Task instructions
Look through the listing below, and wherever a line has the string "Antwerp", pull it out.
==========
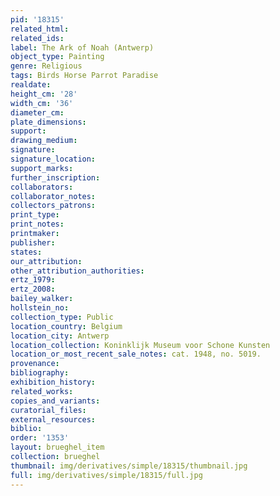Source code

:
 ```yaml
---
pid: '18315'
related_html: 
related_ids: 
label: The Ark of Noah (Antwerp)
object_type: Painting
genre: Religious
tags: Birds Horse Parrot Paradise
realdate: 
height_cm: '28'
width_cm: '36'
diameter_cm: 
plate_dimensions: 
support: 
drawing_medium: 
signature: 
signature_location: 
support_marks: 
further_inscription: 
collaborators: 
collaborator_notes: 
collectors_patrons: 
print_type: 
print_notes: 
printmaker: 
publisher: 
states: 
our_attribution: 
other_attribution_authorities: 
ertz_1979: 
ertz_2008: 
bailey_walker: 
hollstein_no: 
collection_type: Public
location_country: Belgium
location_city: Antwerp
location_collection: Koninklijk Museum voor Schone Kunsten
location_or_most_recent_sale_notes: cat. 1948, no. 5019.
provenance: 
bibliography: 
exhibition_history: 
related_works: 
copies_and_variants: 
curatorial_files: 
external_resources: 
biblio: 
order: '1353'
layout: brueghel_item
collection: brueghel
thumbnail: img/derivatives/simple/18315/thumbnail.jpg
full: img/derivatives/simple/18315/full.jpg
---
```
==========
Result
label: The Ark of Noah (Antwerp)
location_city: Antwerp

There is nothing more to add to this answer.